Question

Solve the differential equation. Use a graphing utility to graph three solutions, one of which passes through the given point. $$ \frac{d r}{d t}=\frac{\sec ^{2} t}{\tan t+1}, \quad(\pi, 4) $$

Short answer

The solution to the differential equation is \( r = \ln|\tan\,t+1|+4 \).

Step-by-step solution

Separate variables

Separate variables by taking \( \sec^{2}\,t \) on the left side and \( \frac{dt}{\tan\,t+1} \) on the right side. So, we have \( dr= \frac{\sec^{2}\,t}{\tan\,t+1} \,dt \).

Integrate both sides

Now, integrate both sides. The integration on the left side is direct, yielding \( r \). The integration on the right side is a simple substitution, with \( u = \tan\,t+1 \), \( du = \sec^{2}\,t \, dt \), yielding \( \int{du/u} \). We end up with \( r = \ln|u|+C \), which simplifies to \( r = \ln|\tan\,t+1|+C \).

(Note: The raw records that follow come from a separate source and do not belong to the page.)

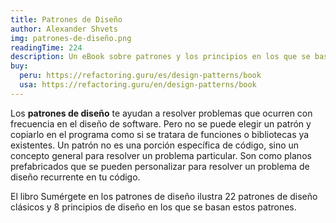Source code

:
 ```yaml
---
title: Patrones de Diseño
author: Alexander Shvets 
img: patrones-de-diseño.png
readingTime: 224
description: Un eBook sobre patrones y los principios en los que se basan.
buy:
  peru: https://refactoring.guru/es/design-patterns/book
  usa: https://refactoring.guru/en/design-patterns/book
---
```

Los **patrones de diseño** te ayudan a resolver problemas que ocurren con frecuencia en el diseño de software. Pero no se puede elegir un patrón y copiarlo en el programa como si se tratara de funciones o bibliotecas ya existentes. Un patrón no es una porción específica de código, sino un concepto general para resolver un problema particular. Son como planos prefabricados que se pueden personalizar para resolver un problema de diseño recurrente en tu código.

El libro Sumérgete en los patrones de diseño ilustra 22 patrones de diseño clásicos y 8 principios de diseño en los que se basan estos patrones.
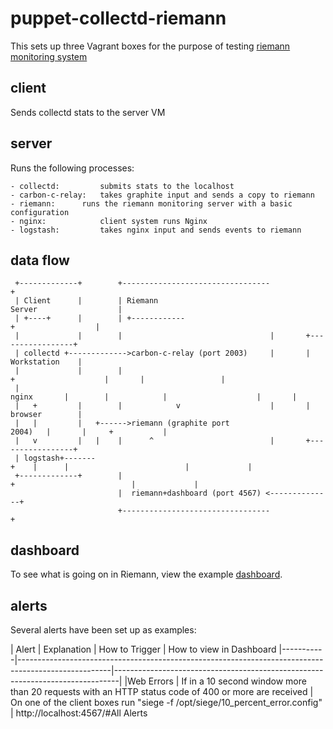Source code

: puppet-collectd-riemann
=======================

This sets up three Vagrant boxes for the purpose of testing [riemann monitoring system](http://riemann.io)

client
------

Sends collectd stats to the server VM


server
------

Runs the following processes:

	- collectd: 		submits stats to the localhost
	- carbon-c-relay:	takes graphite input and sends a copy to riemann
	- riemann:		runs the riemann monitoring server with a basic configuration
	- nginx:	        client system runs Nginx	
	- logstash:	        takes nginx input and sends events to riemann	

data flow
---------
```
 +-------------+        +---------------------------------+                            
 | Client      |        | Riemann Server                  |                            
 | +----+      |        | +------------+                  |                            
 |             |        |                                 |       +-----------------+  
 | collectd +------------->carbon-c-relay (port 2003)     |       |  Workstation    |  
 |             |        |            +                    |       |                 |  
 | nginx       |        |            |                    |       |                 |  
 |   +         |        |            v                    |       |  browser        |  
 |   |         |   +------>riemann (graphite port 2004)   |       |     +           |  
 |   v         |   |    |      ^                          |       +-----------------+  
 | logstash+-------+    |      |                          |             |              
 +-------------+        |      +                          |             |              
                        |  riemann+dashboard (port 4567) <--------------+              
                        +---------------------------------+                            

```

dashboard
---------

To see what is going on in Riemann, view the example [dashboard](http://localhost:4567/).


alerts
------

Several alerts have been set up as examples:

| Alert     | Explanation                                                                                         | How to Trigger                                                                | How to view in Dashboard
|-----------|-----------------------------------------------------------------------------------------------------|-------------------------------------------------------------------------------|
|Web Errors | If in a 10 second window more than 20 requests with an HTTP status code of 400 or more are received | On one of the client boxes run "siege -f /opt/siege/10_percent_error.config"  | http://localhost:4567/#All Alerts

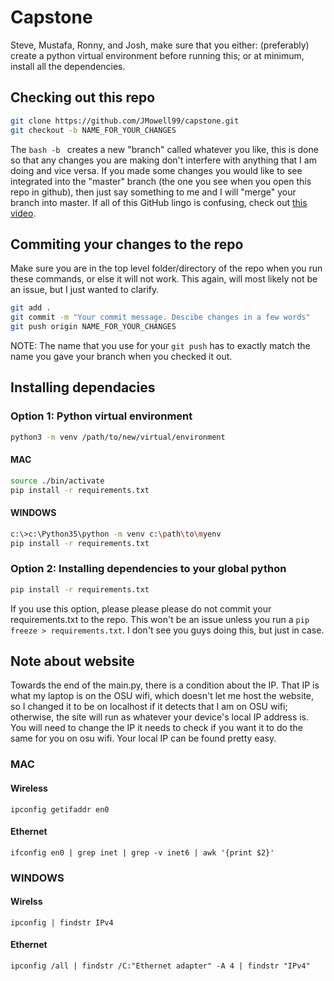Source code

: # Capstone
Steve, Mustafa, Ronny, and Josh, make sure that you either: (preferably) create a python virtual environment before running this; or at minimum, install all the dependencies.

## Checking out this repo
```bash
git clone https://github.com/JMowell99/capstone.git
git checkout -b NAME_FOR_YOUR_CHANGES
```
The ```bash -b ``` creates a new "branch" called whatever you like, this is done so that any changes you are making don't interfere with anything that I am doing and vice versa.  If you made some changes you would like to see integrated into the "master" branch (the one you see when you open this repo in github), then just say something to me and I will "merge" your branch into master. If all of this GitHub lingo is confusing, check out [this video](https://www.youtube.com/watch?v=j7YDbrS9I48&ab_channel=RobertChatfield).

## Commiting your changes to the repo
Make sure you are in the top level folder/directory of the repo when you run these commands, or else it will not work. This again, will most likely not be an issue, but I just wanted to clarify.
```bash
git add .
git commit -m "Your commit message. Descibe changes in a few words"
git push origin NAME_FOR_YOUR_CHANGES
```
NOTE: The name that you use for your ```git push``` has to exactly match the name you gave your branch when you checked it out.

## Installing dependacies
### Option 1: Python virtual environment
```bash
python3 -m venv /path/to/new/virtual/environment
```
#### MAC
```bash
source ./bin/activate
pip install -r requirements.txt
```
#### WINDOWS
```bash
c:\>c:\Python35\python -m venv c:\path\to\myenv
pip install -r requirements.txt
```

### Option 2: Installing dependencies to your global python
```bash
pip install -r requirements.txt
```
If you use this option, please please please do not commit your requirements.txt to the repo.  This won't be an issue unless you run a ```pip freeze > requirements.txt```. I don't see you guys doing this, but just in case.

## Note about website
Towards the end of the main.py, there is a condition about the IP. That IP is what my laptop is on the OSU wifi, which doesn't let me host the website, so I changed it to be on localhost if it detects that I am on OSU wifi; otherwise, the site will run as whatever your device's local IP address is.  You will need to change the IP it needs to check if you want it to do the same for you on osu wifi. Your local IP can be found pretty easy.

### MAC
#### Wireless
```ipconfig getifaddr en0 ```

#### Ethernet
```ifconfig en0 | grep inet | grep -v inet6 | awk '{print $2}'  ```

### WINDOWS
#### Wirelss
```ipconfig | findstr IPv4 ```
#### Ethernet
```ipconfig /all | findstr /C:"Ethernet adapter" -A 4 | findstr "IPv4" ```
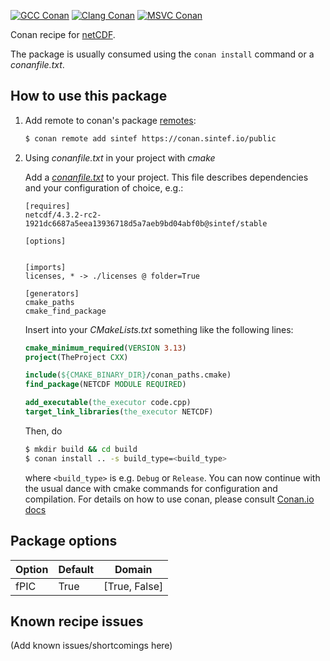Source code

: [![GCC Conan](https://github.com/sintef-ocean/conan-netcdf-c/workflows/GCC%20Conan/badge.svg)](https://github.com/sintef-ocean/conan-netcdf-c/actions?query=workflow%3A"GCC+Conan")
[![Clang Conan](https://github.com/sintef-ocean/conan-netcdf-c/workflows/Clang%20Conan/badge.svg)](https://github.com/sintef-ocean/conan-netcdf-c/actions?query=workflow%3A"Clang+Conan")
[![MSVC Conan](https://github.com/sintef-ocean/conan-netcdf-c/workflows/MSVC%20Conan/badge.svg)](https://github.com/sintef-ocean/conan-netcdf-c/actions?query=workflow%3A"MSVC+Conan")

Conan recipe for [netCDF](https://www.unidata.ucar.edu/software/netcdf).

The package is usually consumed using the `conan install` command or a *conanfile.txt*.

## How to use this package

1. Add remote to conan's package [remotes](https://docs.conan.io/en/latest/reference/commands/misc/remote.html?highlight=remotes):

   ```bash
   $ conan remote add sintef https://conan.sintef.io/public
   ```

2. Using *conanfile.txt* in your project with *cmake*

   Add a [*conanfile.txt*](http://docs.conan.io/en/latest/reference/conanfile_txt.html) to your project. This file describes dependencies and your configuration of choice, e.g.:

   ```
   [requires]
   netcdf/4.3.2-rc2-1921dc6687a5eea13936718d5a7aeb9bd04abf0b@sintef/stable

   [options]


   [imports]
   licenses, * -> ./licenses @ folder=True

   [generators]
   cmake_paths
   cmake_find_package
   ```

   Insert into your *CMakeLists.txt* something like the following lines:
   ```cmake
   cmake_minimum_required(VERSION 3.13)
   project(TheProject CXX)

   include(${CMAKE_BINARY_DIR}/conan_paths.cmake)
   find_package(NETCDF MODULE REQUIRED)

   add_executable(the_executor code.cpp)
   target_link_libraries(the_executor NETCDF)
   ```
   Then, do
   ```bash
   $ mkdir build && cd build
   $ conan install .. -s build_type=<build_type>
   ```
   where `<build_type>` is e.g. `Debug` or `Release`.
   You can now continue with the usual dance with cmake commands for configuration and compilation. For details on how to use conan, please consult [Conan.io docs](http://docs.conan.io/en/latest/)

## Package options

Option | Default | Domain
-------|---------|--------------
fPIC   | True    | [True, False]

## Known recipe issues

(Add known issues/shortcomings here)
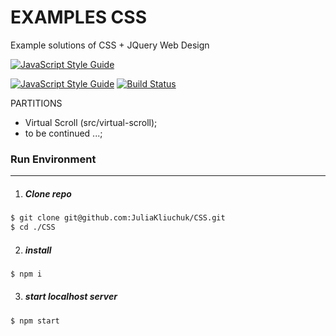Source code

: # EXAMPLES CSS
Example solutions of CSS + JQuery Web Design

[![JavaScript Style Guide](https://cdn.rawgit.com/standard/standard/master/badge.svg)](https://github.com/standard/standard)

[![JavaScript Style Guide](https://img.shields.io/badge/code_style-standard-brightgreen.svg)](https://standardjs.com)
[![Build Status](https://travis-ci.org/joemccann/dillinger.svg?branch=master)]()


PARTITIONS
* Virtual Scroll (src/virtual-scroll);
* to be continued  ...;



### Run Environment

***
1. ##### Clone repo
```sh
$ git clone git@github.com:JuliaKliuchuk/CSS.git
$ cd ./CSS
```

2. ##### install
```sh
$ npm i
```


3. ##### start localhost server
```sh
$ npm start
```
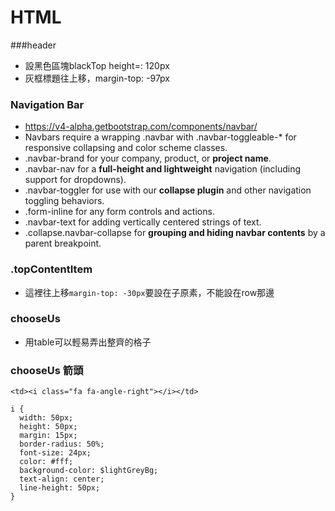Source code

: # HTML
###header
- 設黑色區塊blackTop height=: 120px
- 灰框標題往上移，margin-top: -97px


### Navigation Bar
- https://v4-alpha.getbootstrap.com/components/navbar/
- Navbars require a wrapping .navbar with .navbar-toggleable-* for responsive collapsing and color scheme classes.
- .navbar-brand for your company, product, or **project name**.
- .navbar-nav for a **full-height and lightweight** navigation (including support for dropdowns).
- .navbar-toggler for use with our **collapse plugin** and other navigation toggling behaviors.
- .form-inline for any form controls and actions.
- .navbar-text for adding vertically centered strings of text.
- .collapse.navbar-collapse for **grouping and hiding navbar contents** by a parent breakpoint.


### .topContentItem
- 這裡往上移```margin-top: -30px```要設在子原素，不能設在row那邊

### chooseUs
- 用table可以輕易弄出整齊的格子

### chooseUs 箭頭
```
<td><i class="fa fa-angle-right"></i></td>

i {
  width: 50px;
  height: 50px;
  margin: 15px;
  border-radius: 50%;
  font-size: 24px;
  color: #fff;
  background-color: $lightGreyBg;
  text-align: center;
  line-height: 50px;
}
```
 
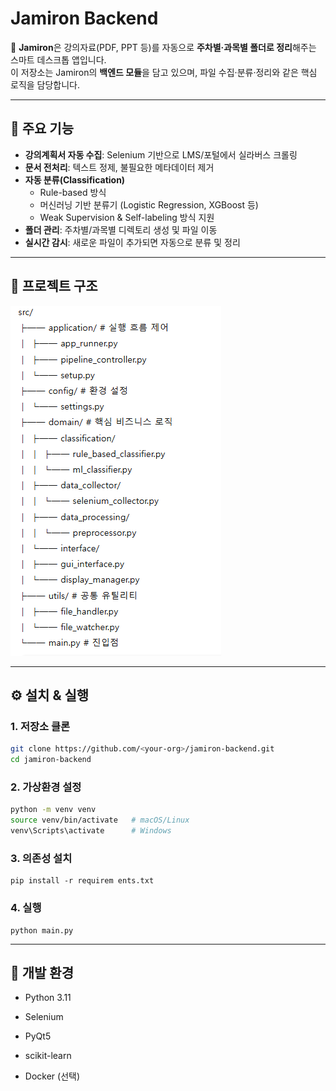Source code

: # Jamiron Backend

📂 **Jamiron**은 강의자료(PDF, PPT 등)를 자동으로 **주차별·과목별 폴더로 정리**해주는 스마트 데스크톱 앱입니다.  
이 저장소는 Jamiron의 **백엔드 모듈**을 담고 있으며, 파일 수집·분류·정리와 같은 핵심 로직을 담당합니다.

---

## 🚀 주요 기능
- **강의계획서 자동 수집**: Selenium 기반으로 LMS/포털에서 실라버스 크롤링
- **문서 전처리**: 텍스트 정제, 불필요한 메타데이터 제거
- **자동 분류(Classification)**  
  - Rule-based 방식  
  - 머신러닝 기반 분류기 (Logistic Regression, XGBoost 등)  
  - Weak Supervision & Self-labeling 방식 지원
- **폴더 관리**: 주차별/과목별 디렉토리 생성 및 파일 이동
- **실시간 감시**: 새로운 파일이 추가되면 자동으로 분류 및 정리

---

## 📂 프로젝트 구조
![img.png](img.png)

---

## ⚙️ 설치 & 실행

### 1. 저장소 클론
```bash
git clone https://github.com/<your-org>/jamiron-backend.git
cd jamiron-backend
```

### 2. 가상환경 설정
```bash
python -m venv venv
source venv/bin/activate   # macOS/Linux
venv\Scripts\activate      # Windows
```

### 3. 의존성 설치
```
pip install -r requirem ents.txt
```

### 4. 실행
```
python main.py
```

---

## 🧩 개발 환경

* Python 3.11

* Selenium

* PyQt5

* scikit-learn

* Docker (선택)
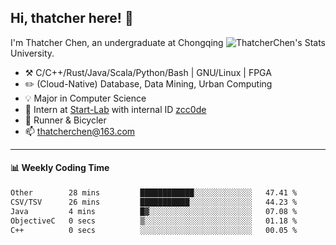 ## Hi, thatcher here! :wave:

<img align="right" src="https://github-readme-stats.vercel.app/api?username=thatcherchen&title_color=333&text_color=777" alt="ThatcherChen's Stats" >

I'm Thatcher Chen, an undergraduate at Chongqing University.

- :hammer_and_pick:  C/C++/Rust/Java/Scala/Python/Bash | GNU/Linux | FPGA
- :pencil2:  (Cloud-Native) Database, Data Mining, Urban Computing
- :bulb:   Major in Computer Science
- :telescope:  Intern at [Start-Lab](https://github.com/Spatio-Temporal-Lab) with internal ID [zcc0de](https://github.com/zcc0de)
- :seedling:  Runner & Bicycler
- :mailbox: thatcherchen@163.com

---

#### :bar_chart: Weekly Coding Time

<!--START_SECTION:waka-->

```txt
Other        28 mins         ████████████░░░░░░░░░░░░░   47.41 %
CSV/TSV      26 mins         ███████████░░░░░░░░░░░░░░   44.23 %
Java         4 mins          █▓░░░░░░░░░░░░░░░░░░░░░░░   07.08 %
ObjectiveC   0 secs          ▒░░░░░░░░░░░░░░░░░░░░░░░░   01.18 %
C++          0 secs          ░░░░░░░░░░░░░░░░░░░░░░░░░   00.05 %
```

<!--END_SECTION:waka-->
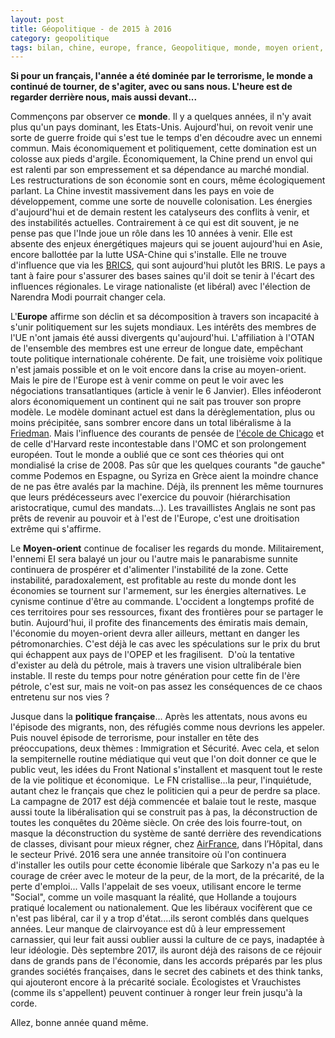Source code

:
 ```yaml
---
layout: post
title: Géopolitique - de 2015 à 2016
category: geopolitique
tags: bilan, chine, europe, france, Geopolitique, monde, moyen orient, usa
---
```

**Si pour un français, l'année a été dominée par le terrorisme, le monde a continué de tourner, de s'agiter, avec ou sans nous. L'heure est de regarder derrière nous, mais aussi devant...**

Commençons par observer ce **monde**. Il y a quelques années, il n'y avait plus qu'un pays dominant, les Etats-Unis. Aujourd'hui, on revoit venir une sorte de guerre froide qui s'est tue le temps d'en découdre avec un ennemi commun. Mais économiquement et politiquement, cette domination est un colosse aux pieds d'argile. Économiquement, la Chine prend un envol qui est ralenti par son empressement et sa dépendance au marché mondial. Les restructurations de son économie sont en cours, même écologiquement parlant. La Chine investit massivement dans les pays en voie de développement, comme une sorte de nouvelle colonisation. Les énergies d'aujourd'hui et de demain restent les catalyseurs des conflits à venir, et des instabilités actuelles. Contrairement à ce qui est dit souvent, je ne pense pas que l'Inde joue un rôle dans les 10 années à venir. Elle est absente des enjeux énergétiques majeurs qui se jouent aujourd'hui en Asie, encore ballottée par la lutte USA-Chine qui s'installe. Elle ne trouve d'influence que via les <a href="https://en.wikipedia.org/wiki/BRICS">BRICS</a>, qui sont aujourd'hui plutôt les BRIS. Le pays a tant à faire pour s'assurer des bases saines qu'il doit se tenir à l'écart des influences régionales. Le virage nationaliste (et libéral) avec l'élection de Narendra Modi pourrait changer cela.

L'**Europe** affirme son déclin et sa décomposition à travers son incapacité à s'unir politiquement sur les sujets mondiaux. Les intérêts des membres de l'UE n'ont jamais été aussi divergents qu'aujourd'hui. L'affiliation à l'OTAN de l'ensemble des membres est une erreur de longue date, empêchant toute politique internationale cohérente. De fait, une troisième voix politique n'est jamais possible et on le voit encore dans la crise au moyen-orient. Mais le pire de l'Europe est à venir comme on peut le voir avec les négociations transatlantiques (article à venir le 6 Janvier). Elles inféoderont alors économiquement un continent qui ne sait pas trouver son propre modèle. Le modèle dominant actuel est dans la dérèglementation, plus ou moins précipitée, sans sombrer encore dans un total libéralisme à la <a href="https://fr.wikipedia.org/wiki/Milton_Friedman">Friedman</a>. Mais l'influence des courants de pensée de <a href="https://fr.wikipedia.org/wiki/%C3%89cole_de_Chicago_%28%C3%A9conomie%29">l'école de Chicago</a> et de celle d'Harvard reste incontestable dans l'OMC et son prolongement européen. Tout le monde a oublié que ce sont ces théories qui ont mondialisé la crise de 2008. Pas sûr que les quelques courants "de gauche" comme Podemos en Espagne, ou Syriza en Grèce aient la moindre chance de ne pas être avalés par la machine. Déjà, ils prennent les même tournures que leurs prédécesseurs avec l'exercice du pouvoir (hiérarchisation aristocratique, cumul des mandats...). Les travaillistes Anglais ne sont pas prêts de revenir au pouvoir et à l'est de l'Europe, c'est une droitisation extrême qui s'affirme.

Le **Moyen-orient** continue de focaliser les regards du monde. Militairement, l'ennemi EI sera balayé un jour ou l'autre mais le panarabisme sunnite continuera de prospérer et d'alimenter l'instabilité de la zone. Cette instabilité, paradoxalement, est profitable au reste du monde dont les économies se tournent sur l'armement, sur les énergies alternatives. Le cynisme continue d'être au commande. L'occident a longtemps profité de ces territoires pour ses ressources, fixant des frontières pour se partager le butin. Aujourd'hui, il profite des financements des émiratis mais demain, l'économie du moyen-orient devra aller ailleurs, mettant en danger les pétromonarchies. C'est déjà le cas avec les spéculations sur le prix du brut qui échappent aux pays de l'OPEP et les fragilisent.  D'où la tentative d'exister au delà du pétrole, mais à travers une vision ultralibérale bien instable. Il reste du temps pour notre génération pour cette fin de l'ère pétrole, c'est sur, mais ne voit-on pas assez les conséquences de ce chaos entretenu sur nos vies ?

Jusque dans la **politique française**... Après les attentats, nous avons eu l'épisode des migrants, non, des réfugiés comme nous devrions les appeler. Puis nouvel épisode de terrorisme, pour installer en tête des préoccupations, deux thèmes : Immigration et Sécurité. Avec cela, et selon la sempiternelle routine médiatique qui veut que l'on doit donner ce que le public veut, les idées du Front National s'installent et masquent tout le reste de la vie politique et économique.  Le FN cristallise...la peur, l'inquiétude, autant chez le français que chez le politicien qui a peur de perdre sa place. La campagne de 2017 est déjà commencée et balaie tout le reste, masque aussi toute la libéralisation qui se construit pas à pas, la déconstruction de toutes les conquêtes du 20ème siècle. On crée des lois fourre-tout, on masque la déconstruction du système de santé derrière des revendications de classes, divisant pour mieux régner, chez <a href="https://icezine.wordpress.com/2015/10/07/france-air-france-ou-le-crash-de-linformation/">AirFrance</a>, dans l’Hôpital, dans le secteur Privé. 2016 sera une année transitoire où l'on continuera d'installer les outils pour cette économie libérale que Sarkozy n'a pas eu le courage de créer avec le moteur de la peur, de la mort, de la précarité, de la perte d'emploi... Valls l'appelait de ses voeux, utilisant encore le terme "Social", comme un voile masquant la réalité, que Hollande a toujours pratiqué localement ou nationalement. Que les libéraux vocifèrent que ce n'est pas libéral, car il y a trop d'état....ils seront comblés dans quelques années. Leur manque de clairvoyance est dû à leur empressement carnassier, qui leur fait aussi oublier aussi la culture de ce pays, inadaptée à leur idéologie. Dès septembre 2017, ils auront déjà des raisons de ce réjouir dans de grands pans de l'économie, dans les accords préparés par les plus grandes sociétés françaises, dans le secret des cabinets et des think tanks, qui ajouteront encore à la précarité sociale. Écologistes et Vrauchistes (comme ils s'appellent) peuvent continuer à ronger leur frein jusqu'à la corde.

Allez, bonne année quand même.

Determine the integration constant

Find the constant of integration using the given point \((\pi, 4)\). Substituting these values into the equation, we get \( 4 = \ln|\tan\,\pi+1|+C \). Since \( \tan\,\pi = 0 \), the constant \( C = 4 \).

Write the final solution

Substitute \( C \) into the equation from Step 2 to get the final solution: \( r = \ln|\tan\,t+1|+4 \).